Part B is structured in five sections:1) Context for Applying EAP to Establish the ‘Financial Case for Stream Systems’; 2) Intergenerational Perspective for a ‘Local Government Finance Strategy’; 3) ‘Drainage Service’ has two Components: Constructed and Natural; 4) Operationalizing EAP within Asset Management; and 5),Urban Watersheds as Infrastructure Assets

‘Sustainable Service Delivery’ Explained

Glen Brown coined the term sustainable service delivery in 2010 when he was an Executive Director with the Ministry of Municipal Affairs. Formal branding came with release of Asset Management for Sustainable Service Delivery: A BC Framework in December 2014, and rollout in 2015. The emphasis on service is a game-changer for local government infrastructure asset management.

At that time, and thanks to the early work of the then newly formed Asset Management BC, chaired by Glen Brown, local governments were just starting to wrap their minds around the ‘20/80 Rule’ and the implications of the 80% as an unfunded liability.

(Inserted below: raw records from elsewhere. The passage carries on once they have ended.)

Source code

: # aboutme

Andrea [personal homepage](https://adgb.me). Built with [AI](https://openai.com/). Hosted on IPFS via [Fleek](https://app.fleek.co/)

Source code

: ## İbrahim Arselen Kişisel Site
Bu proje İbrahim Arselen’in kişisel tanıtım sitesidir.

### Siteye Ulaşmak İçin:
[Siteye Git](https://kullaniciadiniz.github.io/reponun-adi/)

A Synthesis of Three Ideas

“During a curriculum planning session for a local government workshop organized by the Partnership for Water Sustainability, Glen Brown synthesized three themes – financial accountability, infrastructure sustainability, service delivery – into a single easy to remember phrase: Sustainable Service Delivery. The rest is history, as they say,” recalled Kim Stephens, Partnership Executive Director.

The 4Cs for Sustainable Service Delivery:  Collaboration, Capacity, Culture & Council

“After becoming CAO of Courtenay, BC in 2013, we began exploring how to implement an Asset Management Program at the City. Collaborating with external agencies opened our minds to thinking of AM practices in far broader terms, so that they might be applied in any community, regardless of size,” states David Allen.

“We didn’t realize it, at the time, but it led to us eventually conclude that operationalizing AM would involve four separate, interconnected initiatives that would be the pathway for our journey toward Sustainable Service Delivery. They coalesced into what we locally refer to as The 4C’s – Collaboration, Capacity, Culture, and Council.”

To Learn More:

To read the complete Synthesis Report, download a copy of Ecological Accounting Process, A B.C. Strategy for Community Investment in Stream Systems (2022) .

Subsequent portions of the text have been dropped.